4. Se poser les vraies questions : derrière les conflits, derrière les différentes situations activantes que l’on peut avoir, se cachent des peurs et des blessures. Premier temps, il est important de voir quand on est « activé », c’est à dire dès que l’on ressent une tension à l’intérieur de nous liée au déclenchement du système orthosympathique nous préparant à l’action. Et dès que nous sommes « activés », notre capacité de discernement diminue et notre « bas mental », c’est-à-dire le petit vélo qui se met en route automatiquement dans notre tête, prend le pas sur le « haut mental » (higher mind) qui « voit » les choses avec discernement et clarté. En effet, le siège de cette pensée fine, intuitive et claire se situe dans le cortex préfrontal, lequel est inhibé lors d’une phase de stress. De ce fait, non seulement l’activation déclenche notre cerveau reptilien, totalement incapable de répondre à la situation, mais en plus les forces fines et puissantes qui pourraient nous aider sont bloquées par les hormones de stress qui se déclenchent dès qu’on se sent agressé. Pour sortir de cet enfermement où la chimie de notre cerveau nous entraine malgré nous, nous pouvons essayer de garder un peu de lucidité en nous posant les bonnes questions, qui consistent à se détacher de la situation actuelle pour observer notre comportement. Voici quelques unes des bonnes questions que l’on peut se poser dans ce type de situation :

  • De quoi ai-je peur ? Il y a toujours des peurs derrière les colères, les fuites et les inhibitions-soumissions qu’il s’agit d’aller débusquer. Les voir, sans se laisser aller dans ses peurs, peut aider à débrancher le système de survie qui nous met dans cet état d’agressivité ou de soumission.
  • Qu’est ce que je rejoue de mon enfance ? Ce que je vis maintenant n’est souvent pas en rapport au présent. Je me replace dans des schémas de mon enfance, en projetant sur l’autre des choses qui ne lui appartiennent pas. Qui est finalement là en face de moi ? Mon père, ma mère, un autre membre de ma famille? Qui je projette sur l’autre?
  • Est ce que c’est bien cela qu’il (ou elle) m’a dit ? Nous tendons à interpréter les propos de l’autre à l’aune de notre propre histoire et de notre propre vision du monde. Il s’agit d’essayer d’aller voir derrière notre première interprétation pour chercher le sens de ce que l’autre a dit. Une bonne façon d’éviter la mauvaise interprétation consiste à reformuler ce qui a été dit. Si la reformulation correspond, le locuteur se sent compris et entendu. Sinon, cela signifie qu’il y a eu une distorsion des propos. Il s’agit alors de réécouter avec bienveillance en essayant réellement de comprendre ce que l’autre a dit.

5. Ne pas en rajouter et s’éloigner.
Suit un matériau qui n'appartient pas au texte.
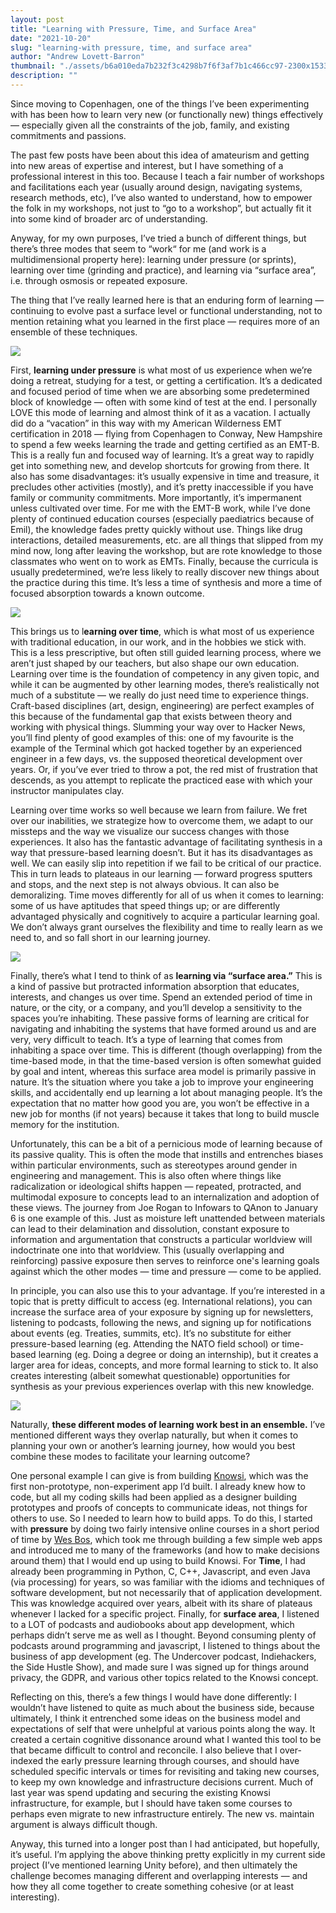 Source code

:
```yaml
---
layout: post
title: "Learning with Pressure, Time, and Surface Area"
date: "2021-10-20"
slug: "learning-with pressure, time, and surface area"
author: "Andrew Lovett-Barron"
thumbnail: "./assets/b6a010eda7b232f3c4298b7f6f3af7b1c466cc97-2300x1533.png"
description: ""
---
```


Since moving to Copenhagen, one of the things I’ve been experimenting with has been how to learn very new (or functionally new) things effectively — especially given all the constraints of the job, family, and existing commitments and passions.

  


The past few posts have been about this idea of amateurism and getting into new areas of expertise and interest, but I have something of a professional interest in this too. Because I teach a fair number of workshops and facilitations each year (usually around design, navigating systems, research methods, etc), I’ve also wanted to understand, how to empower the folk in my workshops, not just to “go to a workshop”, but actually fit it into some kind of broader arc of understanding.

  


Anyway, for my own purposes, I’ve tried a bunch of different things, but there’s three modes that seem to “work“ for me (and work is a multidimensional property here): learning under pressure (or sprints), learning over time (grinding and practice), and learning via “surface area”, i.e. through osmosis or repeated exposure.

  


The thing that I’ve really learned here is that an enduring form of learning — continuing to evolve past a surface level or functional understanding, not to mention retaining what you learned in the first place — requires more of an ensemble of these techniques.



![](./assets/3748399ba5635611bebd0b2acbb90d1e67fa0c68-690x491.png)

  


First, **learning under pressure** is what most of us experience when we’re doing a retreat, studying for a test, or getting a certification. It’s a dedicated and focused period of time when we are absorbing some predetermined block of knowledge — often with some kind of test at the end. I personally LOVE this mode of learning and almost think of it as a vacation. I actually did do a “vacation” in this way with my American Wilderness EMT certification in 2018 — flying from Copenhagen to Conway, New Hampshire to spend a few weeks learning the trade and getting certified as an EMT-B. This is a really fun and focused way of learning. It’s a great way to rapidly get into something new, and develop shortcuts for growing from there. It also has some disadvantages: it’s usually expensive in time and treasure, it precludes other activities (mostly), and it’s pretty inaccessible if you have family or community commitments. More importantly, it’s impermanent unless cultivated over time. For me with the EMT-B work, while I’ve done plenty of continued education courses (especially paediatrics because of Emil), the knowledge fades pretty quickly without use. Things like drug interactions, detailed measurements, etc. are all things that slipped from my mind now, long after leaving the workshop, but are rote knowledge to those classmates who went on to work as EMTs. Finally, because the curricula is usually predetermined, we’re less likely to really discover new things about the practice during this time. It’s less a time of synthesis and more a time of focused absorption towards a known outcome.



![](./assets/f5e2a62305c194f2727c8482fa32a73cd693d747-750x500.png)

  


This brings us to l**earning over time**, which is what most of us experience with traditional education, in our work, and in the hobbies we stick with. This is a less prescriptive, but often still guided learning process, where we aren’t just shaped by our teachers, but also shape our own education. Learning over time is the foundation of competency in any given topic, and while it can be augmented by other learning modes, there’s realistically not much of a substitute — we really do just need time to experience things. Craft-based disciplines (art, design, engineering) are perfect examples of this because of the fundamental gap that exists between theory and working with physical things. Slumming your way over to Hacker News, you’ll find plenty of good examples of this: one of my favourite is the example of the Terminal which got hacked together by an experienced engineer in a few days, vs. the supposed theoretical development over years. Or, if you’ve ever tried to throw a pot, the red mist of frustration that descends, as you attempt to replicate the practiced ease with which your instructor manipulates clay.

  


Learning over time works so well because we learn from failure. We fret over our inabilities, we strategize how to overcome them, we adapt to our missteps and the way we visualize our success changes with those experiences. It also has the fantastic advantage of facilitating synthesis in a way that pressure-based learning doesn’t. But it has its disadvantages as well. We can easily slip into repetition if we fail to be critical of our practice. This in turn leads to plateaus in our learning — forward progress sputters and stops, and the next step is not always obvious. It can also be demoralizing. Time moves differently for all of us when it comes to learning: some of us have aptitudes that speed things up; or are differently advantaged physically and cognitively to acquire a particular learning goal. We don’t always grant ourselves the flexibility and time to really learn as we need to, and so fall short in our learning journey.

  


![](./assets/f1c9a1a1fbb663a24bea49b4591ddccda3ecaddb-3000x1688.png)

Finally, there’s what I tend to think of as **learning via “surface area.”** This is a kind of passive but protracted information absorption that educates, interests, and changes us over time. Spend an extended period of time in nature, or the city, or a company, and you’ll develop a sensitivity to the spaces you’re inhabiting. These passive forms of learning are critical for navigating and inhabiting the systems that have formed around us and are very, very difficult to teach. It’s a type of learning that comes from inhabiting a space over time. This is different (though overlapping) from the time-based mode, in that the time-based version is often somewhat guided by goal and intent, whereas this surface area model is primarily passive in nature. It’s the situation where you take a job to improve your engineering skills, and accidentally end up learning a lot about managing people. It’s the expectation that no matter how good you are, you won’t be effective in a new job for months (if not years) because it takes that long to build muscle memory for the institution.

  


Unfortunately, this can be a bit of a pernicious mode of learning because of its passive quality. This is often the mode that instills and entrenches biases within particular environments, such as stereotypes around gender in engineering and management. This is also often where things like radicalization or ideological shifts happen — repeated, protracted, and multimodal exposure to concepts lead to an internalization and adoption of these views. The journey from Joe Rogan to Infowars to QAnon to January 6 is one example of this. Just as moisture left unattended between materials can lead to their delamination and dissolution, constant exposure to information and argumentation that constructs a particular worldview will indoctrinate one into that worldview. This (usually overlapping and reinforcing) passive exposure then serves to reinforce one's learning goals against which the other modes — time and pressure — come to be applied.

  


In principle, you can also use this to your advantage. If you’re interested in a topic that is pretty difficult to access (eg. International relations), you can increase the surface area of your exposure by signing up for newsletters, listening to podcasts, following the news, and signing up for notifications about events (eg. Treaties, summits, etc). It’s no substitute for either pressure-based learning (eg. Attending the NATO field school) or time-based learning (eg. Doing a degree or doing an internship), but it creates a larger area for ideas, concepts, and more formal learning to stick to. It also creates interesting (albeit somewhat questionable) opportunities for synthesis as your previous experiences overlap with this new knowledge.

  


![](./assets/0ea32cd30b43938845c107d0db8e9eac29120b72-768x512.png)

Naturally, **these different modes of learning work best in an ensemble.** I’ve mentioned different ways they overlap naturally, but when it comes to planning your own or another’s learning journey, how would you best combine these modes to facilitate your learning outcome?

  


One personal example I can give is from building [Knowsi](https://knowsi.com), which was the first non-prototype, non-experiment app I’d built. I already knew how to code, but all my coding skills had been applied as a designer building prototypes and proofs of concepts to communicate ideas, not things for others to use. So I needed to learn how to build apps. To do this, I started with **pressure** by doing two fairly intensive online courses in a short period of time by [Wes Bos](https://wesbos.com), which took me through building a few simple web apps and introduced me to many of the frameworks (and how to make decisions around them) that I would end up using to build Knowsi. For **Time**, I had already been programming in Python, C, C++, Javascript, and even Java (via processing) for years, so was familiar with the idioms and techniques of software development, but not necessarily that of application development. This was knowledge acquired over years, albeit with its share of plateaus whenever I lacked for a specific project. Finally, for **surface area**, I listened to a LOT of podcasts and audiobooks about app development, which perhaps didn’t serve me as well as I thought. Beyond consuming plenty of podcasts around programming and javascript, I listened to things about the business of app development (eg. The Undercover podcast, Indiehackers, the Side Hustle Show), and made sure I was signed up for things around privacy, the GDPR, and various other topics related to the Knowsi concept.

  


Reflecting on this, there’s a few things I would have done differently: I wouldn’t have listened to quite as much about the business side, because ultimately, I think it entrenched some ideas on the business model and expectations of self that were unhelpful at various points along the way. It created a certain cognitive dissonance around what I wanted this tool to be that became difficult to control and reconcile. I also believe that I over-indexed the early pressure learning through courses, and should have scheduled specific intervals or times for revisiting and taking new courses, to keep my own knowledge and infrastructure decisions current. Much of last year was spend updating and securing the existing Knowsi infrastructure, for example, but I should have taken some courses to perhaps even migrate to new infrastructure entirely. The new vs. maintain argument is always difficult though.

  


Anyway, this turned into a longer post than I had anticipated, but hopefully, it’s useful. I’m applying the above thinking pretty explicitly in my current side project (I’ve mentioned learning Unity before), and then ultimately the challenge becomes managing different and overlapping interests — and how they all come together to create something cohesive (or at least interesting).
Lorsque l’activation est là, il est très difficile de rester lucide. Tout en nous a été créé pour réagir rapidement à une situation dangereuse, en diminuant notre intelligence et notre discernement. De ce fait, quand une situation de crise éclate, il est parfois plus judicieux de simplement s’éloigner le temps que l’activation de l’orthosympathique et les hormones de stress redescendent et soient éliminées dans une autre activité si possible avec du mouvement.

La paix est toujours là

La paix et l’amour sont toujours là, présents en nous. Il n’y a pas d’effort pour faire la paix. Il n’y a qu’à baisser nos défenses et nos projections. L’effort consiste à dépasser les résistances, à oser ouvrir les bras, à reconnaître nos erreurs et notamment toutes les projections que nous mettons sur l’autre. Il ou elle n’est pas ce monstre qui nous fait réagir. Il s’agit juste de nous rejoindre dans l’amour, de recréer cet espace d’intimité, sans mots, sans mental et sans jugement, de laisser les corps s’aider mutuellement à se reconnecter, à se ré-harmoniser. Il n’y a rien à faire, si ce n’est à casser le mur de défense, ce système de protection qui nous enferme et nous isole de la vie, pour laisser à nouveau couler les flots de l’amour.